Dataset entries:
Segment Open
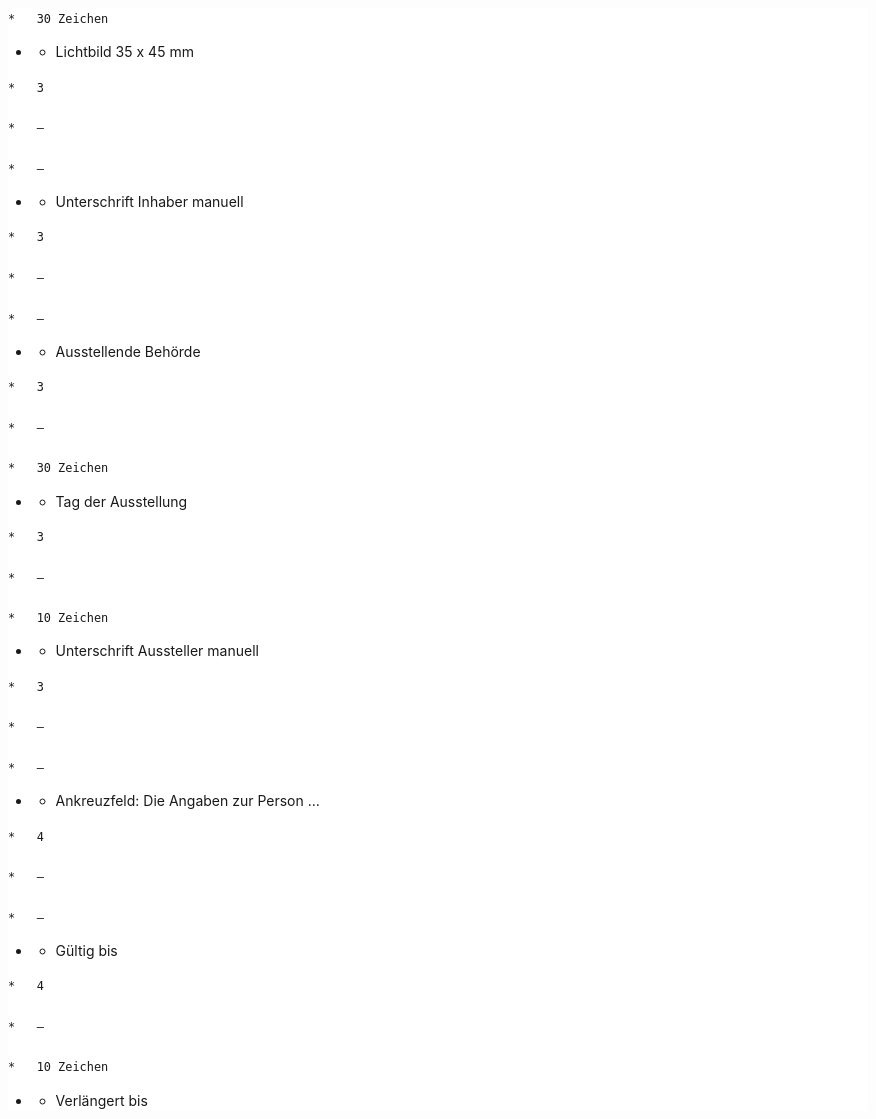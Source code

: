     *   30 Zeichen


*    *   Lichtbild 35 x 45 mm

    *   3

    *   –

    *   –


*    *   Unterschrift Inhaber manuell

    *   3

    *   –

    *   –


*    *   Ausstellende Behörde

    *   3

    *   –

    *   30 Zeichen


*    *   Tag der Ausstellung

    *   3

    *   –

    *   10 Zeichen


*    *   Unterschrift
        Aussteller                      manuell

    *   3

    *   –

    *   –


*    *   Ankreuzfeld: Die Angaben zur Person …

    *   4

    *   –

    *   –


*    *   Gültig bis

    *   4

    *   –

    *   10 Zeichen


*    *   Verlängert bis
Segment Closed
■ DESCRIPTION OF THE TASK ■
Please go through the data above and copy every line that has the word "Zeichen".

■ YOUR RESPONSE ■
:     *   30 Zeichen
    *   30 Zeichen
    *   10 Zeichen
    *   10 Zeichen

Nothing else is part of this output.